▸ EXERCISE DIRECTIONS
If you see a picture in the data below, omit it and copy the rest exactly.
---------- TASK INPUT
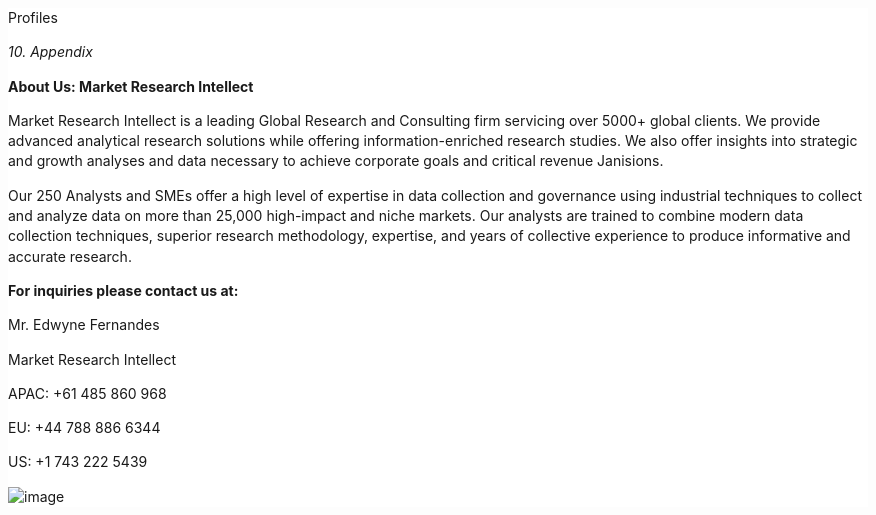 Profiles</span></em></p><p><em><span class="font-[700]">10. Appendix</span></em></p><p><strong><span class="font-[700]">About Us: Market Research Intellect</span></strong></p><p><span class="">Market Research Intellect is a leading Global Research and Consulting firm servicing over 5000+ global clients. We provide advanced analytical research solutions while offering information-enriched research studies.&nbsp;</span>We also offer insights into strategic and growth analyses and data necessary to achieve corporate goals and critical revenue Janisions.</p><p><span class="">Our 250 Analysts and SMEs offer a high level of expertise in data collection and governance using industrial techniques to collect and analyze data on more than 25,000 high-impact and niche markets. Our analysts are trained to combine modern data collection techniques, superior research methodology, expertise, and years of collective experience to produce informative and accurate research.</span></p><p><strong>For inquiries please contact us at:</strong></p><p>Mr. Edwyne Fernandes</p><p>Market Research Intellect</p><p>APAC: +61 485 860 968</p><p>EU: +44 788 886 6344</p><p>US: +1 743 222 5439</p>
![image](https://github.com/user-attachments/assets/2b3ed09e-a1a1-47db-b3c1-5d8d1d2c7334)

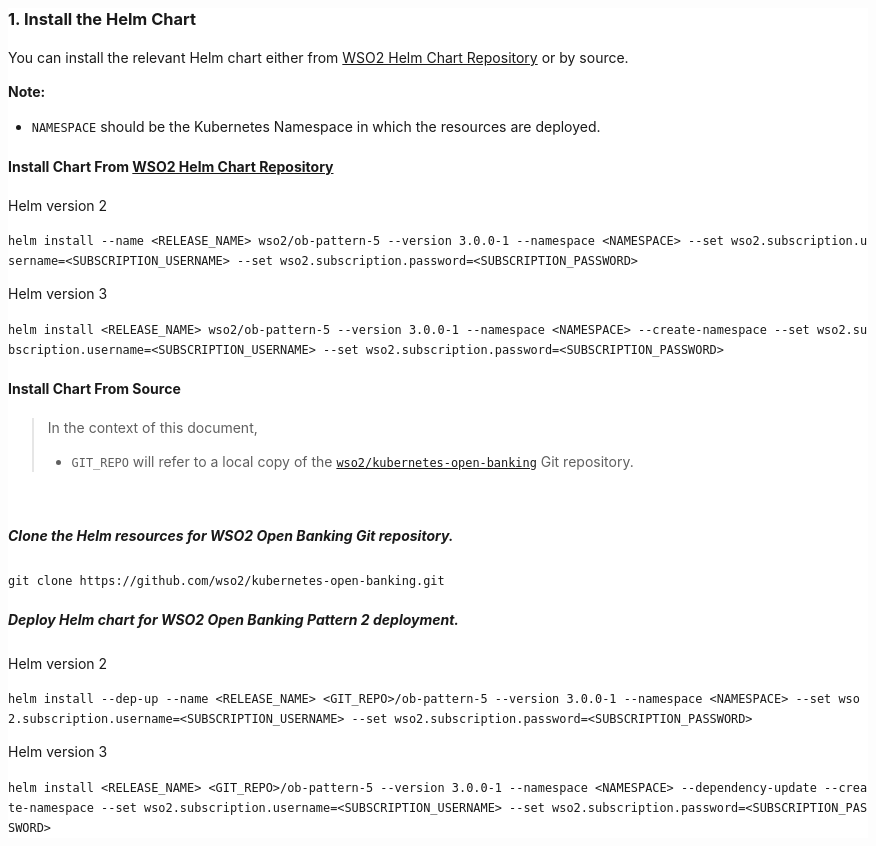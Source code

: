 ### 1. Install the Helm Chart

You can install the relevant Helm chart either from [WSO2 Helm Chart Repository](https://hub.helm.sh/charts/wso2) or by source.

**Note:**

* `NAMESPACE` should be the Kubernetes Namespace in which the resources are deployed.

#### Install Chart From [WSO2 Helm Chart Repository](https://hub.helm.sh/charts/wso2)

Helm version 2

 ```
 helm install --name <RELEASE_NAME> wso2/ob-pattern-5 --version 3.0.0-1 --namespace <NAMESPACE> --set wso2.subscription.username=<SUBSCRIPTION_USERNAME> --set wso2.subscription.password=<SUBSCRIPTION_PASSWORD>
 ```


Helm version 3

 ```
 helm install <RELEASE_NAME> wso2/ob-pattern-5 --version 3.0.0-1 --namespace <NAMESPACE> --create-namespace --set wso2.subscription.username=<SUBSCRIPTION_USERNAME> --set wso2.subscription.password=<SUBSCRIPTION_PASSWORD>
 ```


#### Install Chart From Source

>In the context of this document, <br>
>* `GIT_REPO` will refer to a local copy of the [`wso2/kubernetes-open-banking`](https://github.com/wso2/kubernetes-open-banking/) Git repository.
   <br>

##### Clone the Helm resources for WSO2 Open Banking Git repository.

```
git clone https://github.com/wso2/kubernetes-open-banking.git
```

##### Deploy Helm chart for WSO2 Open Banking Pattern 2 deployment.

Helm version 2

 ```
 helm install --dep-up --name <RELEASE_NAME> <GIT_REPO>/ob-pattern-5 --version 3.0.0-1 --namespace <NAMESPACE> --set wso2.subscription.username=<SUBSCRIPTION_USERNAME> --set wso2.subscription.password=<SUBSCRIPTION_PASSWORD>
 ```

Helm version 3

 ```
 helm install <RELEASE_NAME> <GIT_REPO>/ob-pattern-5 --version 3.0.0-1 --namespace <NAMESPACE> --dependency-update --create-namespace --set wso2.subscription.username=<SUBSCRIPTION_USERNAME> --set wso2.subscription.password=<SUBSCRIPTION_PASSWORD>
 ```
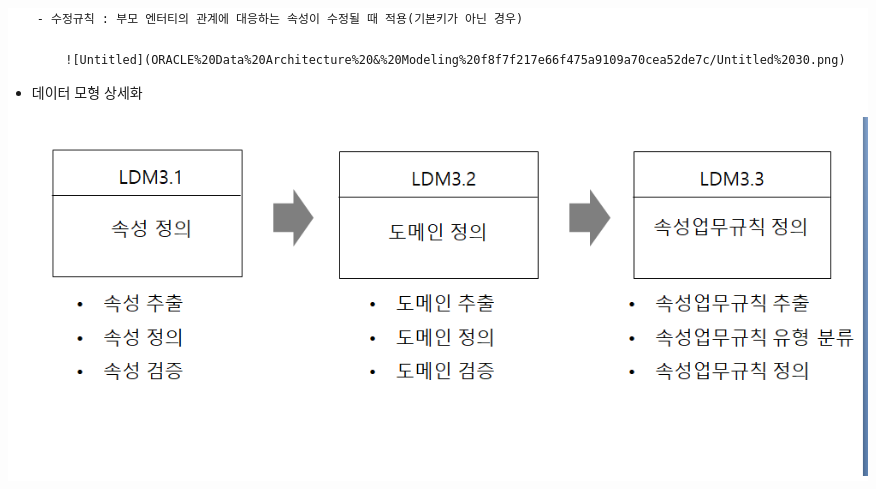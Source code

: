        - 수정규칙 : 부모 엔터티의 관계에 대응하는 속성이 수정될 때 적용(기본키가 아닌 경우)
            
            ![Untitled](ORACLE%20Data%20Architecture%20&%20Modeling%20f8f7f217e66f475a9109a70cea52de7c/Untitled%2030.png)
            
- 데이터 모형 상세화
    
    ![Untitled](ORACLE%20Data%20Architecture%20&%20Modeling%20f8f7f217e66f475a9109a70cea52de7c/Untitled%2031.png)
--------------------
▸ WRITTEN RESPONSE
 Profiles</span></em></p><p><em><span class="font-[700]">10. Appendix</span></em></p><p><strong><span class="font-[700]">About Us: Market Research Intellect</span></strong></p><p><span class="">Market Research Intellect is a leading Global Research and Consulting firm servicing over 5000+ global clients. We provide advanced analytical research solutions while offering information-enriched research studies.&nbsp;</span>We also offer insights into strategic and growth analyses and data necessary to achieve corporate goals and critical revenue Janisions.</p><p><span class="">Our 250 Analysts and SMEs offer a high level of expertise in data collection and governance using industrial techniques to collect and analyze data on more than 25,000 high-impact and niche markets. Our analysts are trained to combine modern data collection techniques, superior research methodology, expertise, and years of collective experience to produce informative and accurate research.</span></p><p><strong>For inquiries please contact us at:</strong></p><p>Mr. Edwyne Fernandes</p><p>Market Research Intellect</p><p>APAC: +61 485 860 968</p><p>EU: +44 788 886 6344</p><p>US: +1 743 222 5439</p>
![image](https://github.com/user-attachments/assets/2b3ed09e-a1a1-47db-b3c1-5d8d1d2c7334)

Source code

: ### 1. Install the Helm Chart

You can install the relevant Helm chart either from [WSO2 Helm Chart Repository](https://hub.helm.sh/charts/wso2) or by source.

**Note:**

* `NAMESPACE` should be the Kubernetes Namespace in which the resources are deployed.

#### Install Chart From [WSO2 Helm Chart Repository](https://hub.helm.sh/charts/wso2)

Helm version 2

 ```
 helm install --name <RELEASE_NAME> wso2/ob-pattern-5 --version 3.0.0-1 --namespace <NAMESPACE> --set wso2.subscription.username=<SUBSCRIPTION_USERNAME> --set wso2.subscription.password=<SUBSCRIPTION_PASSWORD>
 ```


Helm version 3

 ```
 helm install <RELEASE_NAME> wso2/ob-pattern-5 --version 3.0.0-1 --namespace <NAMESPACE> --create-namespace --set wso2.subscription.username=<SUBSCRIPTION_USERNAME> --set wso2.subscription.password=<SUBSCRIPTION_PASSWORD>
 ```


#### Install Chart From Source

>In the context of this document, <br>
>* `GIT_REPO` will refer to a local copy of the [`wso2/kubernetes-open-banking`](https://github.com/wso2/kubernetes-open-banking/) Git repository.
   <br>

##### Clone the Helm resources for WSO2 Open Banking Git repository.

```
git clone https://github.com/wso2/kubernetes-open-banking.git
```

##### Deploy Helm chart for WSO2 Open Banking Pattern 2 deployment.

Helm version 2

 ```
 helm install --dep-up --name <RELEASE_NAME> <GIT_REPO>/ob-pattern-5 --version 3.0.0-1 --namespace <NAMESPACE> --set wso2.subscription.username=<SUBSCRIPTION_USERNAME> --set wso2.subscription.password=<SUBSCRIPTION_PASSWORD>
 ```

Helm version 3

 ```
 helm install <RELEASE_NAME> <GIT_REPO>/ob-pattern-5 --version 3.0.0-1 --namespace <NAMESPACE> --dependency-update --create-namespace --set wso2.subscription.username=<SUBSCRIPTION_USERNAME> --set wso2.subscription.password=<SUBSCRIPTION_PASSWORD>
 ```
Source code

:        - 수정규칙 : 부모 엔터티의 관계에 대응하는 속성이 수정될 때 적용(기본키가 아닌 경우)
            
            ![Untitled](ORACLE%20Data%20Architecture%20&%20Modeling%20f8f7f217e66f475a9109a70cea52de7c/Untitled%2030.png)
            
- 데이터 모형 상세화
    
    ![Untitled](ORACLE%20Data%20Architecture%20&%20Modeling%20f8f7f217e66f475a9109a70cea52de7c/Untitled%2031.png)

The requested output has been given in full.